Chronique des chefs économistes

La BCE peut prendre son temps

08 Avril 2018 Par Philippe Ledent (ING Belux)
Philippe Ledent
Selon Philippe Ledent, senior economist chez ING Belux, «l’ampleur de la crise de 2008-2009 peut avoir joué un rôle dans la lenteur du retour de l’inflation, mais certaines évolutions structurelles de l’économie, comme le commerce par internet, peuvent aussi l’avoir ralenti». (Photo: ING)

Chaque semaine, Paperjam vous propose un regard de chefs économistes d’institutions bancaires et financières sur l’actualité des marchés et de l’économie. Philippe Ledent, senior economist chez ING Belux, aborde le sujet de l’inflation.

L’amélioration conjoncturelle qui caractérise la zone euro depuis deux ans a permis à de nombreuses variables économiques de retrouver des valeurs plus normales, ou du moins de pointer dans la bonne direction. On ne peut pas vraiment en dire autant de l’inflation, qui reste particulièrement faible dans la zone euro.

En effet, en mars, l’inflation (qui est définie comme la croissance sur un an des prix à la consommation) n’a atteint que 1,4% pour l’ensemble de la zone euro. Certes, c’est mieux que les 1,1% du mois de février, et cela pourrait donner l’impression que dans ce domaine également, les choses sont en train de rentrer dans l’ordre. Ce n’est pourtant qu’une illusion d’optique.

Le fait que l’inflation reste très modeste n’est pas dramatique en soi.

Philippe Ledent, senior economist chez ING Belux

La majeure partie de la progression doit être attribuée à des éléments qui ne reflètent pas de réelles tensions internes sur les prix: prix mondiaux des matières premières, taxes et accises sur le tabac et l’alcool… D’ailleurs, si l’on exclut ces composantes et que l’on se concentre sur les tensions internes sur les prix au travers de la zone euro, l’inflation n’atteint «que» 1,0% en mars, tout comme au cours des deux premiers mois de l’année.

Le fait que l’inflation reste très modeste n’est pas dramatique en soi.
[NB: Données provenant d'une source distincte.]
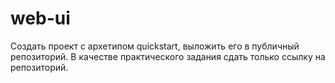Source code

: # web-ui
Создать проект с архетипом quickstart, выложить его в публичный репозиторий.
В качестве практического задания сдать только ссылку на репозиторий. 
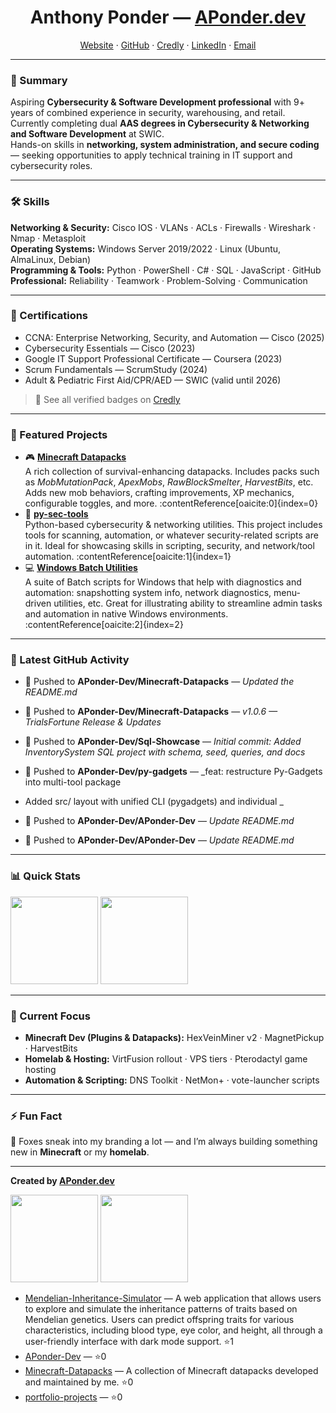 <!-- Profile Header -->
<h1 align="center">Anthony Ponder — <a href="https://aponder.dev">APonder.dev</a></h1>
<p align="center">
  <a href="https://aponder.dev">Website</a> ·
  <a href="https://github.com/APonder-Dev">GitHub</a> ·
  <a href="https://www.credly.com/users/aponder.dev/badges#credly">Credly</a> ·
  <a href="https://www.linkedin.com/in/anthony-ponderdev/">LinkedIn</a> ·
  <a href="mailto:anthony@aponder.dev">Email</a>
</p>

---

### 🎯 Summary
Aspiring **Cybersecurity & Software Development professional** with 9+ years of combined experience in security, warehousing, and retail. Currently completing dual **AAS degrees in Cybersecurity & Networking and Software Development** at SWIC.  
Hands-on skills in **networking, system administration, and secure coding** — seeking opportunities to apply technical training in IT support and cybersecurity roles.

---

### 🛠 Skills
**Networking & Security:** Cisco IOS · VLANs · ACLs · Firewalls · Wireshark · Nmap · Metasploit  
**Operating Systems:** Windows Server 2019/2022 · Linux (Ubuntu, AlmaLinux, Debian)  
**Programming & Tools:** Python · PowerShell · C# · SQL · JavaScript · GitHub  
**Professional:** Reliability · Teamwork · Problem-Solving · Communication  

---

### 📜 Certifications
- CCNA: Enterprise Networking, Security, and Automation — Cisco (2025)  
- Cybersecurity Essentials — Cisco (2023)  
- Google IT Support Professional Certificate — Coursera (2023)  
- Scrum Fundamentals — ScrumStudy (2024)  
- Adult & Pediatric First Aid/CPR/AED — SWIC (valid until 2026)  

> 📎 See all verified badges on [Credly](https://www.credly.com/users/aponder.dev/badges#credly)

---

### 📂 Featured Projects

- 🎮 **[Minecraft Datapacks](https://github.com/APonder-Dev/Minecraft-Datapacks)**  
  A rich collection of survival-enhancing datapacks. Includes packs such as *MobMutationPack*, *ApexMobs*, *RawBlockSmelter*, *HarvestBits*, etc. Adds new mob behaviors, crafting improvements, XP mechanics, configurable toggles, and more. :contentReference[oaicite:0]{index=0}
- 🐍 **[py-sec-tools](https://github.com/APonder-Dev/portfolio-projects/tree/main/cybersecurity/py-sec-tools)**  
  Python-based cybersecurity & networking utilities. This project includes tools for scanning, automation, or whatever security-related scripts are in it. Ideal for showcasing skills in scripting, security, and network/tool automation. :contentReference[oaicite:1]{index=1}
- 💻 **[Windows Batch Utilities](https://github.com/APonder-Dev/windows-batch-utilities)**  
  A suite of Batch scripts for Windows that help with diagnostics and automation: snapshotting system info, network diagnostics, menu-driven utilities, etc. Great for illustrating ability to streamline admin tasks and automation in native Windows environments. :contentReference[oaicite:2]{index=2}


---

### 📝 Latest GitHub Activity
<!--RECENT_ACTIVITY:START-->
- 🔨 Pushed to **APonder-Dev/Minecraft-Datapacks** — _Updated the README.md_
- 🔨 Pushed to **APonder-Dev/Minecraft-Datapacks** — _v1.0.6 — TrialsFortune Release & Updates_
- 🔨 Pushed to **APonder-Dev/Sql-Showcase** — _Initial commit: Added InventorySystem SQL project with schema, seed, queries, and docs_
- 🔨 Pushed to **APonder-Dev/py-gadgets** — _feat: restructure Py-Gadgets into multi-tool package

- Added src/ layout with unified CLI (pygadgets) and individual _
- 🔨 Pushed to **APonder-Dev/APonder-Dev** — _Update README.md_
- 🔨 Pushed to **APonder-Dev/APonder-Dev** — _Update README.md_
<!--RECENT_ACTIVITY:END-->

---

### 📊 Quick Stats
<p>
  <img src="https://github-readme-stats.vercel.app/api?username=APonder-Dev&show_icons=true&hide_title=true&theme=radical" height="140" />
  <img src="https://github-readme-stats.vercel.app/api/top-langs/?username=APonder-Dev&layout=compact&theme=radical" height="140" />
</p>

---

### 🌱 Current Focus
- **Minecraft Dev (Plugins & Datapacks):** HexVeinMiner v2 · MagnetPickup · HarvestBits  
- **Homelab & Hosting:** VirtFusion rollout · VPS tiers · Pterodactyl game hosting  
- **Automation & Scripting:** DNS Toolkit · NetMon+ · vote-launcher scripts  

---

### ⚡ Fun Fact
🦊 Foxes sneak into my branding a lot — and I’m always building something new in **Minecraft** or my **homelab**.

---

**Created by [APonder.dev](https://aponder.dev)**





<!--STATS:START-->
<p>
  <img src="https://github-readme-stats.vercel.app/api?username=APonder-Dev&show_icons=true&hide_title=true" height="140" />
  <img src="https://github-readme-stats.vercel.app/api/top-langs/?username=APonder-Dev&layout=compact" height="140" />
</p>
<!--STATS:END-->


<!--PINNED:START-->
- [Mendelian-Inheritance-Simulator](https://github.com/APonder-Dev/Mendelian-Inheritance-Simulator) — A web application that allows users to explore and simulate the inheritance patterns of traits based on Mendelian genetics. Users can predict offspring traits for various characteristics, including blood type, eye color, and height, all through a user-friendly interface with dark mode support. ⭐1
- [APonder-Dev](https://github.com/APonder-Dev/APonder-Dev) —  ⭐0
- [Minecraft-Datapacks](https://github.com/APonder-Dev/Minecraft-Datapacks) — A collection of Minecraft datapacks developed and maintained by me. ⭐0
- [portfolio-projects](https://github.com/APonder-Dev/portfolio-projects) —  ⭐0
<!--PINNED:END-->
Ce n’est même pas une surprise, dans la mesure où le même phénomène a été observé aux États-Unis, dont le cycle économique a au moins trois ans d’avance sur le cycle de la zone euro: le retour de l’inflation a pris beaucoup de temps, et ce n’est que cette année qu’elle pourrait représenter un danger, alors que l’économie américaine a déjà presque neuf ans de croissance derrière elle. L’ampleur de la crise de 2008-2009 peut avoir joué un rôle dans la lenteur du retour de l’inflation, mais certaines évolutions structurelles de l’économie, comme le commerce par internet, peuvent aussi l’avoir ralenti.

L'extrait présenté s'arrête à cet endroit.